- [WHAT THE TASK REQUIRES] Copy out each line below containing "different".

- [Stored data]
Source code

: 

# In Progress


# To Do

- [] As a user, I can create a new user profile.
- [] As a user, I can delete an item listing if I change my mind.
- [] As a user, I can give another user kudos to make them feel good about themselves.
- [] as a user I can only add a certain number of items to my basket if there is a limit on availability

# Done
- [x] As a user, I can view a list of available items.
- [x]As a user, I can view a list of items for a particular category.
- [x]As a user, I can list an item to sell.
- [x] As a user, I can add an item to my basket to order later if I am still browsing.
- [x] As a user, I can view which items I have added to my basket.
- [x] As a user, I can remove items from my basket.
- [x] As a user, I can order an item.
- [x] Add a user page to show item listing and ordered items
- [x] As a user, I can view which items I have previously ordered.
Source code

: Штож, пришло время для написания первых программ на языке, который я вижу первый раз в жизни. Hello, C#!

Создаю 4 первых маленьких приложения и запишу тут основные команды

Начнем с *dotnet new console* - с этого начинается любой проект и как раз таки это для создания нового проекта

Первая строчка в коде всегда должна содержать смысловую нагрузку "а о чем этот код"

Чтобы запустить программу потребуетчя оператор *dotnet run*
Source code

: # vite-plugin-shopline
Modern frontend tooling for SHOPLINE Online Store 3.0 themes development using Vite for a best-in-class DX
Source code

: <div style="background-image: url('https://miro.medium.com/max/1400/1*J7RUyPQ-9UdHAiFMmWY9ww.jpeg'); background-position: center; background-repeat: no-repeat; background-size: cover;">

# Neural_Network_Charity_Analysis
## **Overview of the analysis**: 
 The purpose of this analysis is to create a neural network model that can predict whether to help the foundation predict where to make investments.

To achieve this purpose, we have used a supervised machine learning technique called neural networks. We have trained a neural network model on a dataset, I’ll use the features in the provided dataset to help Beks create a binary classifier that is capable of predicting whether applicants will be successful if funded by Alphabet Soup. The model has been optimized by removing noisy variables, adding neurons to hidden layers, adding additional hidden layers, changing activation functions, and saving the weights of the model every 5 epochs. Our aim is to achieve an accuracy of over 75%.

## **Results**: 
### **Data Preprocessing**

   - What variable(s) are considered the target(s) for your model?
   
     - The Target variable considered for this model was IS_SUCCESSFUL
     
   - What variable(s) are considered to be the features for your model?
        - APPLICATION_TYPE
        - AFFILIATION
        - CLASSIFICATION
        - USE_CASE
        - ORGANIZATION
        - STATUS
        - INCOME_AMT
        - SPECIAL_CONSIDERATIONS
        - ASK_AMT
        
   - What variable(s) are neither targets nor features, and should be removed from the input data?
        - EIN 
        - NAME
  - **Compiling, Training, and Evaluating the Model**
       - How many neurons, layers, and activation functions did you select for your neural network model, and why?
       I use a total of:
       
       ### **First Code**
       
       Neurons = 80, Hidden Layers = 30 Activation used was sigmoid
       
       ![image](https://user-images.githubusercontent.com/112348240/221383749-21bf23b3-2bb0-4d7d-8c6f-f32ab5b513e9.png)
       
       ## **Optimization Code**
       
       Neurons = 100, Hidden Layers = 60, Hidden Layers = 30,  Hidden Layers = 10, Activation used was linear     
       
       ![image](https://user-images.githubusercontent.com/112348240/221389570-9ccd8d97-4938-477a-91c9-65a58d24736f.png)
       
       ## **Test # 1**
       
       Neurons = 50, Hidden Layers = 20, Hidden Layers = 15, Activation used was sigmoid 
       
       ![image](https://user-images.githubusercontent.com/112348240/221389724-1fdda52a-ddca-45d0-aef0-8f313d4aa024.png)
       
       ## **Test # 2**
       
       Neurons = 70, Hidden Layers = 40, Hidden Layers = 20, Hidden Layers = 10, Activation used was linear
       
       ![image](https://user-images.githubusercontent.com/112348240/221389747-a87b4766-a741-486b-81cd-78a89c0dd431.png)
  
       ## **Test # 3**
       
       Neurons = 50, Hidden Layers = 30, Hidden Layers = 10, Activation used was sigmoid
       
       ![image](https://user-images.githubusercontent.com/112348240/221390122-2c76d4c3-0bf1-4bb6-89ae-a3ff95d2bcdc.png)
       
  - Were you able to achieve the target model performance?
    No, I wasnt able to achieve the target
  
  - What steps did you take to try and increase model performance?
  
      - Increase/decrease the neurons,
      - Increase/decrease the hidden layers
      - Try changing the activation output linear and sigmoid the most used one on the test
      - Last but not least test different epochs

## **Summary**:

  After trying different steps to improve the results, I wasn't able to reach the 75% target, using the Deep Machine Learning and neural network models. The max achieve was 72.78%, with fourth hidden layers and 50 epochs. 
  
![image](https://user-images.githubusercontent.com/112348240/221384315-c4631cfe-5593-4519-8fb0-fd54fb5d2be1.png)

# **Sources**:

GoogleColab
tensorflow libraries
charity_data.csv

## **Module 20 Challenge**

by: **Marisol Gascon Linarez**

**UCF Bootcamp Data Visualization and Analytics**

- [YOUR RESPONSE]
      - Last but not least test different epochs
  After trying different steps to improve the results, I wasn't able to reach the 75% target, using the Deep Machine Learning and neural network models. The max achieve was 72.78%, with fourth hidden layers and 50 epochs. 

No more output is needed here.